### Task data

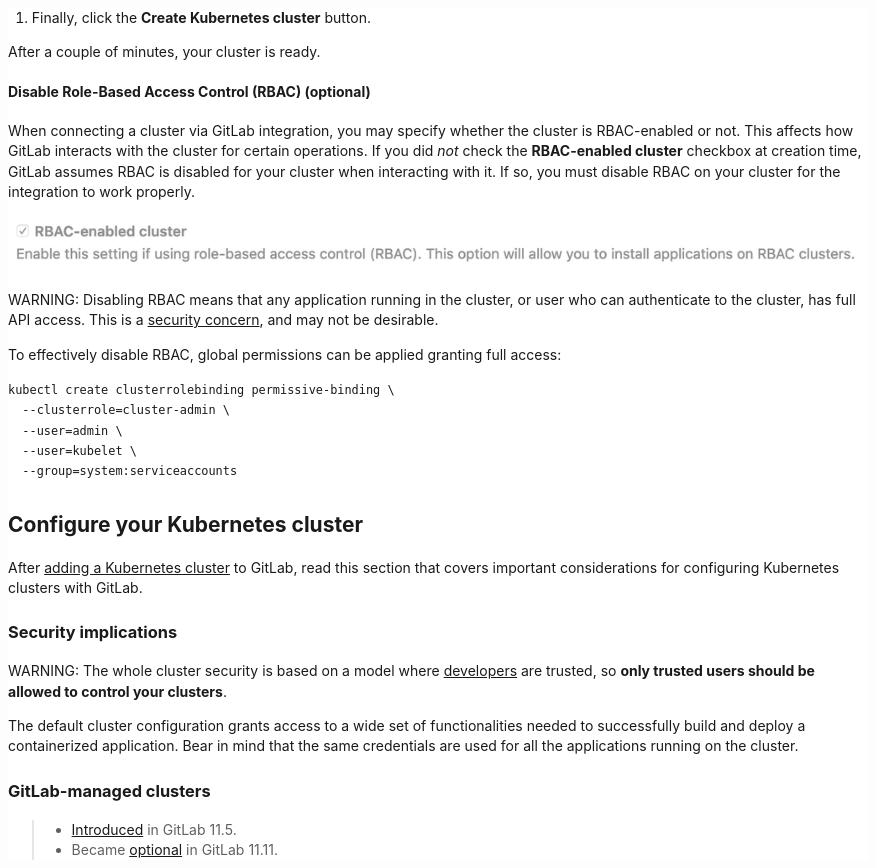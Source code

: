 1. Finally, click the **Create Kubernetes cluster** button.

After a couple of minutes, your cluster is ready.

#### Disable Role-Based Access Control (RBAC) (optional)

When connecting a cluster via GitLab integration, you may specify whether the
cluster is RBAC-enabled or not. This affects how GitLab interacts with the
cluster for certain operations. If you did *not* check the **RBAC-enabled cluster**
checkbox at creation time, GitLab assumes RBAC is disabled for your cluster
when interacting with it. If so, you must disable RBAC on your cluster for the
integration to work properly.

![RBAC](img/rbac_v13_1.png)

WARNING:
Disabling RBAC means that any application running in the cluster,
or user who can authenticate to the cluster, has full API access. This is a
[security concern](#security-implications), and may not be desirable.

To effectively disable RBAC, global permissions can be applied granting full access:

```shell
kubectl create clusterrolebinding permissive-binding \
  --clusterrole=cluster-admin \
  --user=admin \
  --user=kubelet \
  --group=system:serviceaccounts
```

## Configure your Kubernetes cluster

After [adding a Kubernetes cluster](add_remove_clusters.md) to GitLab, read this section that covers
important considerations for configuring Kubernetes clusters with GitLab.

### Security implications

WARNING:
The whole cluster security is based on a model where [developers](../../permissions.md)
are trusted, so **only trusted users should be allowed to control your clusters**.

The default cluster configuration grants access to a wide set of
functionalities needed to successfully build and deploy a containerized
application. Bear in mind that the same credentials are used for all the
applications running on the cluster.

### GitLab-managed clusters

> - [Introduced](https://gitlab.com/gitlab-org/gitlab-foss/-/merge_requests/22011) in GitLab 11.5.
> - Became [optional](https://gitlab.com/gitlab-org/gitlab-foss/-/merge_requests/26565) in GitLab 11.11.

### Task description
Pull out all lines in the data above that include "integration".

### Output for this exercise
When connecting a cluster via GitLab integration, you may specify whether the
integration to work properly.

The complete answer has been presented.